Dados da FGV mostram que aumento da renda dos mais pobres superou a dos mais ricos.

A renda do trabalho da população mais pobre do Brasil cresceu 10,7% em 2024, quase o dobro do avanço observado entre os 10% mais ricos (6,7%), informa a Agência Gov.

O dado integra estudo divulgado pela FGV Social, com base na Pesquisa Nacional por Amostra de Domicílios Contínua (Pnad Contínua), e aponta para a maior redução da desigualdade de renda registrada no país em anos recentes.

A média de crescimento da renda do trabalho foi de 7,1% no ano.

“Tivemos uma redução muito forte da desigualdade em 2024. E tudo isso está mais forte em termos de renda do trabalho do que em relação a outros componentes de renda”, afirmou Marcelo Neri, pesquisador da FGV e responsável pelo estudo.
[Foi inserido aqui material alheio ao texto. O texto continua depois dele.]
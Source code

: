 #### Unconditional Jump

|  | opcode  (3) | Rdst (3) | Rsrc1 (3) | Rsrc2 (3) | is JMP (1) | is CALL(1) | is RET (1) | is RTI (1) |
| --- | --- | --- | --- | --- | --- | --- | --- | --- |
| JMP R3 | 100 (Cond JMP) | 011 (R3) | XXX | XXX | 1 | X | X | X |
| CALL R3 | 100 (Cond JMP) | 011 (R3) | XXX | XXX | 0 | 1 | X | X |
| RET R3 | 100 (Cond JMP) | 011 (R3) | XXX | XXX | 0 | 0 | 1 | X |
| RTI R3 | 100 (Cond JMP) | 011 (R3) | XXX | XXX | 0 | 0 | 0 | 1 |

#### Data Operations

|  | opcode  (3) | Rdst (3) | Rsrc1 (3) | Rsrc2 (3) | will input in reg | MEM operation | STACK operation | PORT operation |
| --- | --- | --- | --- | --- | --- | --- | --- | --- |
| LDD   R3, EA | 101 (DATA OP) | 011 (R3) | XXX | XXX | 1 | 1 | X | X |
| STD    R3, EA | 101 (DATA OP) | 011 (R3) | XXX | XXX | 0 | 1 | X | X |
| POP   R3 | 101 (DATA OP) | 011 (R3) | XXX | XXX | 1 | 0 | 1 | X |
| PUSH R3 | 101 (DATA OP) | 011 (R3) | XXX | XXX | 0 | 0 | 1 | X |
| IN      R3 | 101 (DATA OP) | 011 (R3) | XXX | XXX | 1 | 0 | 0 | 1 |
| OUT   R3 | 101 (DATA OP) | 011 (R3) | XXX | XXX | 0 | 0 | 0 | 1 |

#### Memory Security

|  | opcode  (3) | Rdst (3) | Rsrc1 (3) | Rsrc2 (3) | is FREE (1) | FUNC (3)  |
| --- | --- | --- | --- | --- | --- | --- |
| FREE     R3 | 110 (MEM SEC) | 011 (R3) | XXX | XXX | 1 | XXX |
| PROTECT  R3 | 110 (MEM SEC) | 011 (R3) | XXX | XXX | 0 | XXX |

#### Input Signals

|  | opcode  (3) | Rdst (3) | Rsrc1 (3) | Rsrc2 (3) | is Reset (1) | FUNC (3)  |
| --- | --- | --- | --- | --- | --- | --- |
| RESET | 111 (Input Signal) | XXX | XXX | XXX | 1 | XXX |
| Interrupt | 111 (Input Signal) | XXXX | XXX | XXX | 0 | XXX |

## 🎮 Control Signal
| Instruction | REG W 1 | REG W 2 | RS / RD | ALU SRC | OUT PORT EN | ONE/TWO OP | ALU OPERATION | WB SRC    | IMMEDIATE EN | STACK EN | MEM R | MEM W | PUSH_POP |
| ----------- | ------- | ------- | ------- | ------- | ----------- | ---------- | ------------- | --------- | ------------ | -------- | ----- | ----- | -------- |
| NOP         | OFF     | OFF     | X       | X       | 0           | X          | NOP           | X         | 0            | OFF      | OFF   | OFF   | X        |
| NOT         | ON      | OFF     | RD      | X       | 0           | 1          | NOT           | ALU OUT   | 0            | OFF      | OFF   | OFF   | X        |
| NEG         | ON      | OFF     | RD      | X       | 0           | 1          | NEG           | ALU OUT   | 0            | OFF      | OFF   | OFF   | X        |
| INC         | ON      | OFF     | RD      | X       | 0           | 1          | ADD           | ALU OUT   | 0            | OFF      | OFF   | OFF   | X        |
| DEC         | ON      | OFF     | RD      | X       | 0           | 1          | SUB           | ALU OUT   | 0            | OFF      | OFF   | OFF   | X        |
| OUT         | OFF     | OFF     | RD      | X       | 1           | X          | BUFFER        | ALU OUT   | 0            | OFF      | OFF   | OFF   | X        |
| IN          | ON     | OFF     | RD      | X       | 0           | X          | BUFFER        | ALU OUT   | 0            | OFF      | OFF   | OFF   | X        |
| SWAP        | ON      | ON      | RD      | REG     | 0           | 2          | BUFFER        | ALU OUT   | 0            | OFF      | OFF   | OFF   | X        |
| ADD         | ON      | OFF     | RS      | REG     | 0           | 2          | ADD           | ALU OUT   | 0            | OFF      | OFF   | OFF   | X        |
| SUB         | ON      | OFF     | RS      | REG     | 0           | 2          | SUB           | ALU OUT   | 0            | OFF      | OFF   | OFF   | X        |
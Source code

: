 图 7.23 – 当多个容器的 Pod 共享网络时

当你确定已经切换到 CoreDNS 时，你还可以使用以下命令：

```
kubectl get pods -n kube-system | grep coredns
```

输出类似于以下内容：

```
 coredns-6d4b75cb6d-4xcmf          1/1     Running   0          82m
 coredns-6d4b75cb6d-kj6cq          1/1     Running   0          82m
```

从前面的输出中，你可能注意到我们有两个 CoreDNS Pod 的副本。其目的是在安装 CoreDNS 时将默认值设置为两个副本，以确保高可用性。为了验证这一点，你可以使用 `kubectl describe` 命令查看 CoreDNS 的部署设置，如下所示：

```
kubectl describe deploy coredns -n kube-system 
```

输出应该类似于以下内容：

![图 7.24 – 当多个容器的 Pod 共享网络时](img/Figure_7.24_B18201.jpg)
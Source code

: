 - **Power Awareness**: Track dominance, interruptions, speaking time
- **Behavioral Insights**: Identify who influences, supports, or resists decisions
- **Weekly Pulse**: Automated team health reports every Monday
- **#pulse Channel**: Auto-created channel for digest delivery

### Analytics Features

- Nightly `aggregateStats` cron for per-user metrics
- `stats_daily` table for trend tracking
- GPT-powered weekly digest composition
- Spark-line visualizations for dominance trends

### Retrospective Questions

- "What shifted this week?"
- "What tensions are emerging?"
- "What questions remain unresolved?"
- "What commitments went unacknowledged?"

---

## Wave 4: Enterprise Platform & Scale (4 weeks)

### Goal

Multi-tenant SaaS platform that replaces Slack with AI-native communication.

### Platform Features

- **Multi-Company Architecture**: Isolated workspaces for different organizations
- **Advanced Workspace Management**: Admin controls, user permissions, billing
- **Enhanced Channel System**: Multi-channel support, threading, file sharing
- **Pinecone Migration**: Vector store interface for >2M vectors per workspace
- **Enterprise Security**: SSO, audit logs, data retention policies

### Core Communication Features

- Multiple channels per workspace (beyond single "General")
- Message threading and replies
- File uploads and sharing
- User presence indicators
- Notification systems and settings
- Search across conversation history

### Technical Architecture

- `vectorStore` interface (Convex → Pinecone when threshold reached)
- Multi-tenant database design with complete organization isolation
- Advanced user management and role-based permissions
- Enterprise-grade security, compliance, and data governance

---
Neri destaca o papel da Regra de Proteção do Bolsa Família, que permite a manutenção do benefício por quem consegue emprego com carteira assinada. “O mecanismo criou um colchão de segurança para que beneficiários não perdessem o apoio ao ingressar no mercado formal, garantindo que o crescimento fosse mais forte justamente na base da pirâmide, e no momento chave”, analisou.

O ministro do Desenvolvimento Social, Wellington Dias, também destacou a importância da medida: “A Regra de Proteção do Bolsa Família é um instrumento essencial para garantir que os beneficiários possam buscar novas oportunidades no mercado de trabalho sem perder o apoio do governo”.

Além disso, o Brasil registrou a menor média anual de desemprego da história: 6,6%. Segundo o MDS, 75,5% das vagas formais em 2024 foram ocupadas por beneficiários do Bolsa Família, e 98,8% por pessoas do Cadastro Único. Com Forum.